Carta Bianca recensione del film di Andrés Arce Maldonado

Carta Bianca

Carta BiancaKamal (Moamed Zouaoui, già visto ne I fiori di Kirkuk) si arrangia, spesso oltrepassando i confini della legalità; Vania (Tania Angelosanto) è una badante dell’est lavora irregolarmente e che si trova a dover affrontare la morte improvvisa del suo datore di lavoro, chiamando in aiuto un’amica (Valentina Carnelutti) Lucrezia (Patrizia Bernardini) è un’imprenditrice, rimasta sola come – e con – un cane che, finita in un giro di usura, deve far fronte ai riscossori inviati dal cravattaro di turno…

 

I tre protagonisti sono dei sopravvissuti, cui il passato difficile ha lasciato in eredità cicatrici esterne o interiori; variamente legati tra di loro, sono seguiti nel giorno, in cui nel bene e nel male, le loro vite subiranno una svolta, più o meno definitiva, in una Roma tra la San Lorenzo multietnica e l’alienazione periferica di Corviale, visto quasi come l’ultimo avamposto di una civiltà crudele, oltre il quale si estende la pacifica tranquillità della campagna. La Carta Bianca del titolo quella che, stampata sotto forma di banconote o di un contratto di lavoro che permetta di non venire espulsi, può rappresentare una via di uscita o un punto di svolta: raccontata come fine, ma anche mezzo di realizzazione dei propri sogni, anche sentimentali.
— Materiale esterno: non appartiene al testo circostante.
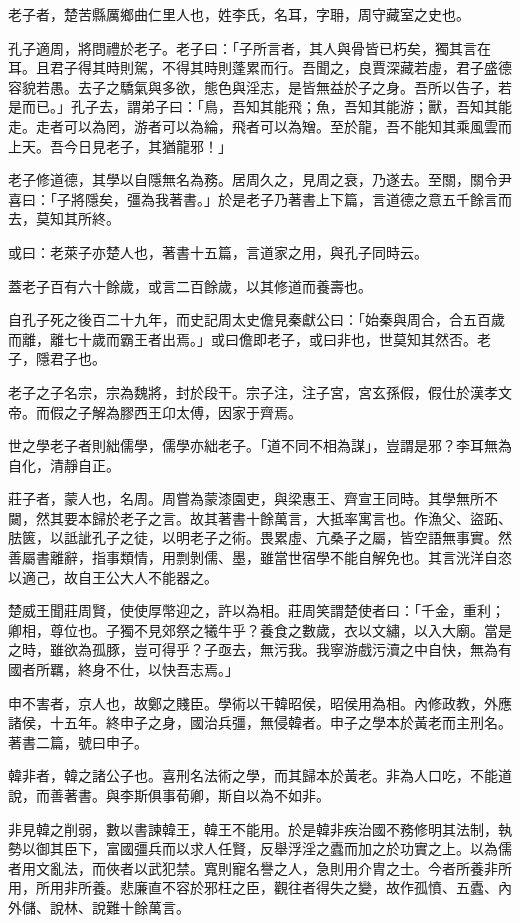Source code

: 
\begin{pinyinscope}
老子者，楚苦縣厲鄉曲仁里人也，姓李氏，名耳，字耼，周守藏室之史也。

孔子適周，將問禮於老子。老子曰：「子所言者，其人與骨皆已朽矣，獨其言在耳。且君子得其時則駕，不得其時則蓬累而行。吾聞之，良賈深藏若虛，君子盛德容貌若愚。去子之驕氣與多欲，態色與淫志，是皆無益於子之身。吾所以告子，若是而已。」孔子去，謂弟子曰：「鳥，吾知其能飛；魚，吾知其能游；獸，吾知其能走。走者可以為罔，游者可以為綸，飛者可以為矰。至於龍，吾不能知其乘風雲而上天。吾今日見老子，其猶龍邪！」

老子修道德，其學以自隱無名為務。居周久之，見周之衰，乃遂去。至關，關令尹喜曰：「子將隱矣，彊為我著書。」於是老子乃著書上下篇，言道德之意五千餘言而去，莫知其所終。

或曰：老萊子亦楚人也，著書十五篇，言道家之用，與孔子同時云。

蓋老子百有六十餘歲，或言二百餘歲，以其修道而養壽也。

自孔子死之後百二十九年，而史記周太史儋見秦獻公曰：「始秦與周合，合五百歲而離，離七十歲而霸王者出焉。」或曰儋即老子，或曰非也，世莫知其然否。老子，隱君子也。

老子之子名宗，宗為魏將，封於段干。宗子注，注子宮，宮玄孫假，假仕於漢孝文帝。而假之子解為膠西王卬太傅，因家于齊焉。

世之學老子者則絀儒學，儒學亦絀老子。「道不同不相為謀」，豈謂是邪？李耳無為自化，清靜自正。

莊子者，蒙人也，名周。周嘗為蒙漆園吏，與梁惠王、齊宣王同時。其學無所不闚，然其要本歸於老子之言。故其著書十餘萬言，大抵率寓言也。作漁父、盜跖、胠篋，以詆訿孔子之徒，以明老子之術。畏累虛、亢桑子之屬，皆空語無事實。然善屬書離辭，指事類情，用剽剝儒、墨，雖當世宿學不能自解免也。其言洸洋自恣以適己，故自王公大人不能器之。

楚威王聞莊周賢，使使厚幣迎之，許以為相。莊周笑謂楚使者曰：「千金，重利；卿相，尊位也。子獨不見郊祭之犧牛乎？養食之數歲，衣以文繡，以入大廟。當是之時，雖欲為孤豚，豈可得乎？子亟去，無污我。我寧游戲污瀆之中自快，無為有國者所羈，終身不仕，以快吾志焉。」

申不害者，京人也，故鄭之賤臣。學術以干韓昭侯，昭侯用為相。內修政教，外應諸侯，十五年。終申子之身，國治兵彊，無侵韓者。申子之學本於黃老而主刑名。著書二篇，號曰申子。

韓非者，韓之諸公子也。喜刑名法術之學，而其歸本於黃老。非為人口吃，不能道說，而善著書。與李斯俱事荀卿，斯自以為不如非。

非見韓之削弱，數以書諫韓王，韓王不能用。於是韓非疾治國不務修明其法制，執勢以御其臣下，富國彊兵而以求人任賢，反舉浮淫之蠹而加之於功實之上。以為儒者用文亂法，而俠者以武犯禁。寬則寵名譽之人，急則用介胄之士。今者所養非所用，所用非所養。悲廉直不容於邪枉之臣，觀往者得失之變，故作孤憤、五蠹、內外儲、說林、說難十餘萬言。


\end{pinyinscope}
Carta BiancaAndrés Arce Maldonado, colombiano da tempo trapiantato in Italia, (se ne ricorda l’esordio sulla lunga distanza, Falene) ispirato da un fatto di cronaca reale (un immigrato in quel di Ferrara, morto di freddo tra l’indifferenza generale) mette in scena storie, che potrebbero essere prese di peso dalla cronaca nera, con l’intenzione di restituire volti, voci, caratteri a quegli individui che troppo spesso ne sono privati dalle classiche cinque righe, ed evitare che l’emarginazione diventi abitudine e anonimato. Intento raggiunto a metà: nel loro svolgersi all’insegna di moduli prevedibili, narrate con un piglio che a tratti sfiora il documentaristico, accompagnato da una sceneggiatura ridotta all’osso, le storie dei tre protagonisti finiscono per comunicare una sensazione di deja vu, di qualcosa di già letto sui giornali, o visto in uno dei tanti programmi dedicati alla cronaca nera che affollano l’etere.

Non aiuta la scelta di alcuni elementi che risultano alla fine un filo calligrafici, come l’animale domestico surrogato dei rapporti umani o l’immigrato microcriminale per necessità che ama la letteratura e il bel canto. Limiti compensati soprattutto dalle interpretazioni, a partire da quella, di Patrizia Bernardini – Lucrezia, efficace nel dare il volto alla reduce di una vita disgraziata, per passare a Tania Angelosanto – Vania, ben calata nella parte dell’immigrata dell’est, fino a Zouaoui – Kamal, delinquente suo malgrado, mentre Valentina Carnelutti spicca in uno dei ruoli di contorno.